If it’s one thing we can expect from our Congress, it’s the willingness to “redistribute” our wealth for their own political ends.

The bottom line: It looks like the Democratic-majority Congress have big plans for your retirement savings.

So what can we do about it?

How to ruin their plans for your retirement

Even though this attempted meddling with your retirement would make minor changes to Self-Directed IRAsaccording to the Sovereign Man team, that is still a solid vehicle to consider for your retirement dollars:

A Self-Directed IRA owns one, and exactly one, asset: a limited liability company (LLC) that you manage. That’s why they are called “Self-Directed”. And through that LLC, you can invest your retirement savings in a wide array of assets — precious metals, real estate, cryptocurrency, private businesses*, and much more, in the U.S., or overseas.
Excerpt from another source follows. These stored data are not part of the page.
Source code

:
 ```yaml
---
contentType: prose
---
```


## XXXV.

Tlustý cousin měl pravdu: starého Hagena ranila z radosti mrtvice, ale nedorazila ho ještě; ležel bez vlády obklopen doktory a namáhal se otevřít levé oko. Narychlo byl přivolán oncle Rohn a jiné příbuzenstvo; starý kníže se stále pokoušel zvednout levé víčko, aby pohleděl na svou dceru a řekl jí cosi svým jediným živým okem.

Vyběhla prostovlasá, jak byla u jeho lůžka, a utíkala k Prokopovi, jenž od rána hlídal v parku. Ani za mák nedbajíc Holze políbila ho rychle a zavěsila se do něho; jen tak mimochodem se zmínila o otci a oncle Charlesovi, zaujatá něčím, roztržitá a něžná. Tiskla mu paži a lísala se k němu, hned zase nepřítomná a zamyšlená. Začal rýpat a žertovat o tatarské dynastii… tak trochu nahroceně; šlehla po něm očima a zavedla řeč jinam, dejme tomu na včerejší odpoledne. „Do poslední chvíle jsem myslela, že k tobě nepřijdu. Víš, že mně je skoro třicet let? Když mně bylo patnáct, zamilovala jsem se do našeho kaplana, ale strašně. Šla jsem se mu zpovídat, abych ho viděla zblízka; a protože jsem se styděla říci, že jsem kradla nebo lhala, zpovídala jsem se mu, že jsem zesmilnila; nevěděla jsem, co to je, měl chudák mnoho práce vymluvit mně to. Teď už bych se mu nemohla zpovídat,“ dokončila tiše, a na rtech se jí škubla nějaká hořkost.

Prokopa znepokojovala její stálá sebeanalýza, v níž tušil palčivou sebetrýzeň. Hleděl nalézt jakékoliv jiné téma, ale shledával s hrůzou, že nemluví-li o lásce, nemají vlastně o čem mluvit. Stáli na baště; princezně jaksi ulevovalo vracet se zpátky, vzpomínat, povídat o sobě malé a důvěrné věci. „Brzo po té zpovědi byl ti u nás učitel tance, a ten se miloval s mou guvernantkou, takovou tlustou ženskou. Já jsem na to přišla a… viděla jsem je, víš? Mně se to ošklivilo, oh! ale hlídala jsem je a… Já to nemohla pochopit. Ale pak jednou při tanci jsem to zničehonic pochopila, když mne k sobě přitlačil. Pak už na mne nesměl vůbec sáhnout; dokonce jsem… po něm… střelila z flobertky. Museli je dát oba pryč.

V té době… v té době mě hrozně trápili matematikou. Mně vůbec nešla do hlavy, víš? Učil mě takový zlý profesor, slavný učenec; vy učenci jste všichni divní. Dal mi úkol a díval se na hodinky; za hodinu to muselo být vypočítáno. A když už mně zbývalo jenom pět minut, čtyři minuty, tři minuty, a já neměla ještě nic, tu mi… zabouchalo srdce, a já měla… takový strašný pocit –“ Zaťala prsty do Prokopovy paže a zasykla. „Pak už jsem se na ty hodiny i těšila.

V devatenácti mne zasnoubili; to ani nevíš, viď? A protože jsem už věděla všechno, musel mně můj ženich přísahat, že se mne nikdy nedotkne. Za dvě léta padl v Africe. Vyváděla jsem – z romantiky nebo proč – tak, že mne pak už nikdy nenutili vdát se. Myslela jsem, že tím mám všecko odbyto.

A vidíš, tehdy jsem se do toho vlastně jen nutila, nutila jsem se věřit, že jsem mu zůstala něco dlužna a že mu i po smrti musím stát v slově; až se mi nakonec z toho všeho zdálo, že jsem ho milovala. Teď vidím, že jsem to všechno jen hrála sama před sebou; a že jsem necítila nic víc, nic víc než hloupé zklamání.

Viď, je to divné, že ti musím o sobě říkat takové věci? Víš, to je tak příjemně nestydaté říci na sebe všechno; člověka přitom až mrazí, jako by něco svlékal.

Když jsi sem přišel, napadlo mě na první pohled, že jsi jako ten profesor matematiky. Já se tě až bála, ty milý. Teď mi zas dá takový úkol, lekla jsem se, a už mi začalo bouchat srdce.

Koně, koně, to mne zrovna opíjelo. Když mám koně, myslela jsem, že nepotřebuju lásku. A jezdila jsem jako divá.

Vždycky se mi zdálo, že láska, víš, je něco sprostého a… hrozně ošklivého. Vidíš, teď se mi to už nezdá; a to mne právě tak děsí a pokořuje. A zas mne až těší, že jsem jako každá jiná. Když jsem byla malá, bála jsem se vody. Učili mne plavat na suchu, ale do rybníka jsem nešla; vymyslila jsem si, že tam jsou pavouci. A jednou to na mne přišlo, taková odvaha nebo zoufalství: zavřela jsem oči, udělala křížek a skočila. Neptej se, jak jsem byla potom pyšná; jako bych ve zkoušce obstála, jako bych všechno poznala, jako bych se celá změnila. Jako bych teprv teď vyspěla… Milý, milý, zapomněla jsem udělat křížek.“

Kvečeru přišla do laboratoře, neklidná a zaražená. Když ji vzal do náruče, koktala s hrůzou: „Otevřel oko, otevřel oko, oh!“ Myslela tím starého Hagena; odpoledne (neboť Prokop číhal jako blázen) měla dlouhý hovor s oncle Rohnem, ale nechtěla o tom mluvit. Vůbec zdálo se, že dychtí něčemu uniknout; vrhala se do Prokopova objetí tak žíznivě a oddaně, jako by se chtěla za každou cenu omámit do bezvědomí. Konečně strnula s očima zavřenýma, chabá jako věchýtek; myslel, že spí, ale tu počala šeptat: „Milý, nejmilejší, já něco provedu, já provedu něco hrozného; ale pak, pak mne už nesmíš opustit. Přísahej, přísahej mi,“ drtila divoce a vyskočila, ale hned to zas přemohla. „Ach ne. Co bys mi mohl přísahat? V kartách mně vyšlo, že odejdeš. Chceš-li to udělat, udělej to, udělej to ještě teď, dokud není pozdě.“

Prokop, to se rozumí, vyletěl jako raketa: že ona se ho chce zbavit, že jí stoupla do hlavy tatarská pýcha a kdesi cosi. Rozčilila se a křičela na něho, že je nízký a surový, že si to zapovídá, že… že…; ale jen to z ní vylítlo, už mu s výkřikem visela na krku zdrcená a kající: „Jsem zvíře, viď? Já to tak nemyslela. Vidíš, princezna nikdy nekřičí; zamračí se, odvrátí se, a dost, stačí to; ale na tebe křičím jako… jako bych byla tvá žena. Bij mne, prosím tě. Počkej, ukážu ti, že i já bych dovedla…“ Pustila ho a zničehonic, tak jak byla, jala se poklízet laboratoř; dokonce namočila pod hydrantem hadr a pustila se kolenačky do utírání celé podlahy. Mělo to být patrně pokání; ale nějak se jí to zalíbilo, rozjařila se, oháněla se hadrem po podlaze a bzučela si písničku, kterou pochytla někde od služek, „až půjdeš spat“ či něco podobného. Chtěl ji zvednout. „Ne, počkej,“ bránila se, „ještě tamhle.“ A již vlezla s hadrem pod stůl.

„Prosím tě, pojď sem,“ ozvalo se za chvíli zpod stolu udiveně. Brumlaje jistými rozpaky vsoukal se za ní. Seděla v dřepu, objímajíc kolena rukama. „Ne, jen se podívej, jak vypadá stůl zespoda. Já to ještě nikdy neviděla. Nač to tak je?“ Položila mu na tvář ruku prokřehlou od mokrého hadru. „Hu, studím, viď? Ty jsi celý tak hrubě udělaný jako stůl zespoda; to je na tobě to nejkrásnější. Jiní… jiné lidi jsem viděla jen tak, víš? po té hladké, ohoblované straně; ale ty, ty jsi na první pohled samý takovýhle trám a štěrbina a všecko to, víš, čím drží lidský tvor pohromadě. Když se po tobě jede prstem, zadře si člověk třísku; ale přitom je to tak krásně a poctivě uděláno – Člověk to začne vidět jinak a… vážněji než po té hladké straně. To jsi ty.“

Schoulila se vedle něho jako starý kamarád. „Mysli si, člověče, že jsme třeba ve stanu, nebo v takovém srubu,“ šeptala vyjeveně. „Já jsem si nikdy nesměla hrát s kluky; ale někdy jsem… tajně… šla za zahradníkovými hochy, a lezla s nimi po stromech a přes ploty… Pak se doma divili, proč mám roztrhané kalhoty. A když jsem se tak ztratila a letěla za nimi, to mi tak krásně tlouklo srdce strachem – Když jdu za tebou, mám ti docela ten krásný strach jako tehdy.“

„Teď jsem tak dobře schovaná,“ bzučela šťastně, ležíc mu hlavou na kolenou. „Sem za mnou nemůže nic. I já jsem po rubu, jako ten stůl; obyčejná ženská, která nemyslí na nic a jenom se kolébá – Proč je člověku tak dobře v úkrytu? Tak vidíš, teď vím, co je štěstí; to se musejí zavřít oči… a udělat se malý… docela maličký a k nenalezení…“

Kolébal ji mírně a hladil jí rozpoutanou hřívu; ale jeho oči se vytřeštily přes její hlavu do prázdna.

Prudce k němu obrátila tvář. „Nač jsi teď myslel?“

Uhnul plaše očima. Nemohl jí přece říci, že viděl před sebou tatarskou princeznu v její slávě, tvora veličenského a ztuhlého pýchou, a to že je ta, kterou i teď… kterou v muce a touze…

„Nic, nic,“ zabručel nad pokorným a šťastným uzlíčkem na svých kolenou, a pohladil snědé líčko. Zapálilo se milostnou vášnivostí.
The asterisk marks the main category of investments that would need to change if this legislation passes in its current form.

Self-directed retirement plans allow diversifying your savings into physical precious metals like gold and silver in addition to the universe of stocks, bonds, mutual funds and ETFs. Although physical precious metals, safely stored in a depository vault, seem to be a more challenging asset for an over-zealous government to seize compared to paper and digital assets.

Furthermore, physical precious metals stand up well against inflation, even nosebleed-high inflation. Precious metals are the go-to asset for Americans who consider themselves to be more prudent stewards of their savings than grasping politicians who’d use your life savings to fund a “Green New Deal.”